Home » Outreach » HMCS Summerside
HMCS Summerside
The announcement that a Royal Canadian Navy vessel was being named for the town was made in February 1941. The Flower Class Corvette was launched 7 May 1941 having been built by Morton Engineering and Dry Dock Co. in Quebec City. The vessel was 205 feet in length and could carry 5 officers and 90 men. She was commissioned on 11 September 1941 and became engaged in the convoying of merchant ships in the Gulf of St. Lawrence and later in the Atlantic and Mediterranean.

The people of Summerside were proud of the ship and over the years sent gifts to the men that served on her. Ralph Arsenault, a telegraphist, was the only Summerside native to be a member of her crew. Right after she was launched the local Red Cross forwarded knitted sweaters, socks, and mitts. In December 1941 the public donated money to present a Christmas stocking to the crew. The Journal noted at the time, "This will be a timely gesture on the part of the people of Summerside and will show our appreciation of having a ship on active service named after the town."

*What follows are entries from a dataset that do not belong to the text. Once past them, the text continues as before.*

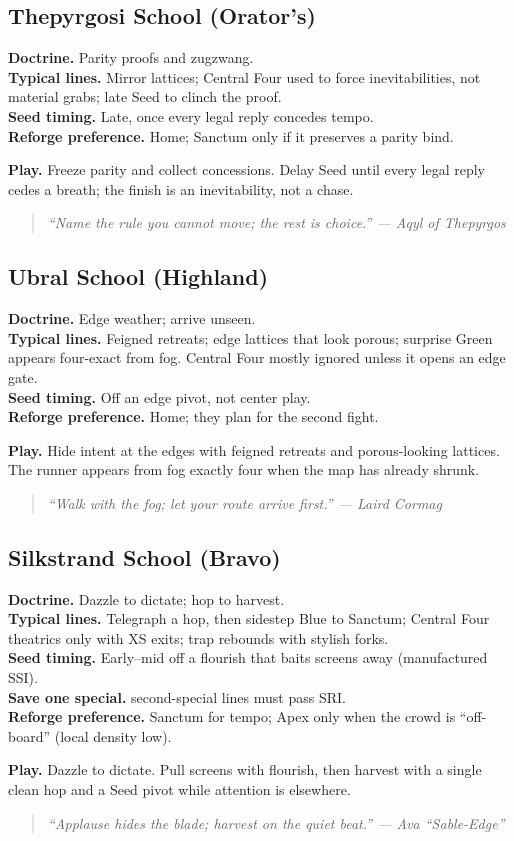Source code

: \documentclass[11pt]{article}
\providecommand{\playdesc}[1]{\par\smallskip\noindent\small\textbf{Play.} #1\par}
\begin{document}
\subsection*{Thepyrgosi School (Orator’s)}
\textbf{Doctrine.} Parity proofs and zugzwang.\\
\textbf{Typical lines.} Mirror lattices; Central Four used to force inevitabilities, not material grabs; late Seed to clinch the proof.\\
\textbf{Seed timing.} Late, once every legal reply concedes tempo.\\
\textbf{Reforge preference.} Home; Sanctum only if it preserves a parity bind.
\playdesc{Freeze parity and collect concessions. Delay Seed until every legal reply cedes a breath; the finish is an inevitability, not a chase.}
\begin{quote}\small\itshape
“Name the rule you cannot move; the rest is choice.” — Aqyl of Thepyrgos
\end{quote}

\subsection*{Ubral School (Highland)}
\textbf{Doctrine.} Edge weather; arrive unseen.\\
\textbf{Typical lines.} Feigned retreats; edge lattices that look porous; surprise Green appears four-exact from fog. Central Four mostly ignored unless it opens an edge gate.\\
\textbf{Seed timing.} Off an edge pivot, not center play.\\
\textbf{Reforge preference.} Home; they plan for the second fight.
\playdesc{Hide intent at the edges with feigned retreats and porous-looking lattices. The runner appears from fog exactly four when the map has already shrunk.}
\begin{quote}\small\itshape
“Walk with the fog; let your route arrive first.” — Laird Cormag
\end{quote}

\subsection*{Silkstrand School (Bravo)}
\textbf{Doctrine.} Dazzle to dictate; hop to harvest.\\
\textbf{Typical lines.} Telegraph a hop, then sidestep Blue to Sanctum; Central Four theatrics only with XS exits; trap rebounds with stylish forks.\\
\textbf{Seed timing.} Early–mid off a flourish that baits screens away (manufactured SSI).\\
\textbf{Save one special.} second-special lines must pass SRI. \\
\textbf{Reforge preference.} Sanctum for tempo; Apex only when the crowd is ``off-board'' (local density low).
\playdesc{Dazzle to dictate. Pull screens with flourish, then harvest with a single clean hop and a Seed pivot while attention is elsewhere.}
\begin{quote}\small\itshape
“Applause hides the blade; harvest on the quiet beat.” — Ava “Sable-Edge”
\end{quote}
\end{document}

In April 1942, Mayor Lidstone on behalf of the town accepted a portrait of the corvette form Hon. Angus MacDonald, Minister of Naval Affairs. The photograph was placed on the wall of the Town Council chamber.

The students and teachers of Summerside High School donated a radio to the ship in May 1942. The Board of Trade raised money for sheepskin coats for the crew and the town council contributed $185 to the cause. In July 1943 the town also purchased 14 depth charges of $90 each for the HMCS Summerside. It was a gesture on behalf of the citizens to show "a dedication of continual support from this loyal province."

The ship was in the naval service until July 6, 1945. Several months later she was among 50 decommissioned vessels to be sold by the Canadian Navy at that time. Her namesake, a Maritime Coastal Defence Vessel, was launched in 1998 and commissioned in July 1999.